“Definedtermitis” is a condition caused by excessive reliance on defined terms. It causes clogging of the arteries of your contracts. Those who succumb to it are referred to as “definedtermites.”
Consider an email I received today from a reader:
OK, so I thought it was a typo, but it turns out it was intentional.
I was reviewing a clause in a software sale agreement with a major third-party distributor. I got to the assignment clause, and it was very peculiar:
“Assignment. Either Party shall neither assign any right or interest … nor delegate any obligations …”
I revised the clause:
“Assignment. Neither party can assign any right or interest … or delegate any obligations ….”
I get the following comment back:
“‘Either Party’ is a defined term, see first paragraph of cover page.”
It was, I remembered reading it, but I struck it because it read:
“‘Either Party’ means either Licensee or Company.”
In any case, sticking the definition of “Either Party” into the clause doesn’t help the clause, it only makes it worse:
“Assignment.
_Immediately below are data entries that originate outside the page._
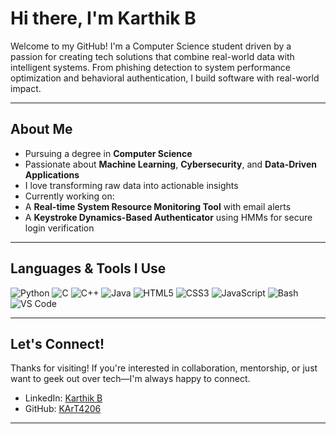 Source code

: # Hi there, I'm Karthik B

Welcome to my GitHub! I'm a Computer Science student driven by a passion for creating tech solutions that combine real-world data with intelligent systems. From phishing detection to system performance optimization and behavioral authentication, I build software with real-world impact.

---

## About Me

-  Pursuing a degree in **Computer Science**
-  Passionate about **Machine Learning**, **Cybersecurity**, and **Data-Driven Applications**
-  I love transforming raw data into actionable insights
-  Currently working on:
  - A **Real-time System Resource Monitoring Tool** with email alerts
  - A **Keystroke Dynamics-Based Authenticator** using HMMs for secure login verification

---

##  Languages & Tools I Use

![Python](https://img.shields.io/badge/-Python-3776AB?style=flat&logo=python&logoColor=white)
![C](https://img.shields.io/badge/-C-00599C?style=flat&logo=c&logoColor=white)
![C++](https://img.shields.io/badge/-C++-00599C?style=flat&logo=c%2B%2B&logoColor=white)
![Java](https://img.shields.io/badge/-Java-007396?style=flat&logo=java&logoColor=white)
![HTML5](https://img.shields.io/badge/-HTML5-E34F26?style=flat&logo=html5&logoColor=white)
![CSS3](https://img.shields.io/badge/-CSS3-1572B6?style=flat&logo=css3&logoColor=white)
![JavaScript](https://img.shields.io/badge/-JavaScript-F7DF1E?style=flat&logo=javascript&logoColor=black)
![Bash](https://img.shields.io/badge/-Bash-4EAA25?style=flat&logo=gnu-bash&logoColor=white)
![VS Code](https://img.shields.io/badge/-VS%20Code-007ACC?style=flat&logo=visual-studio-code&logoColor=white)

---

##  Let's Connect!

Thanks for visiting! If you're interested in collaboration, mentorship, or just want to geek out over tech—I'm always happy to connect.

- LinkedIn: [ Karthik B](https://www.linkedin.com/in/karthik-b-0b8905362)
- GitHub: [KArT4206](https://github.com/KArT4206)

---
Either Licensee or Company shall neither assign any right or interest … nor delegate any obligations.”
The other lawyer didn’t take to kindly to my mental exercise especially when I said I could make heads or tails of how it ought to apply. “It’s the assignment clause, for Pete’s sake. We’ve already wasted too much money thinking about it!”
Hmm, “Either Party” used as a defined term …. My diagnosis? Acute definedtermitis! The drafter should read chapter 5 of MSCD and call me in the morning.